▸ DATA FOR PROCESSING:
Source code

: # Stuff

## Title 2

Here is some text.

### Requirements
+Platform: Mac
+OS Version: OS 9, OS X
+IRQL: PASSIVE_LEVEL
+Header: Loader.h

▸ EXERCISE AIM:
Starting with the line that contains "Here is some text.", return each line through the last one of the data above, exactly as written and nothing more.

▸ FINISHED TASK:
Here is some text.

### Requirements
+Platform: Mac
+OS Version: OS 9, OS X
+IRQL: PASSIVE_LEVEL
+Header: Loader.h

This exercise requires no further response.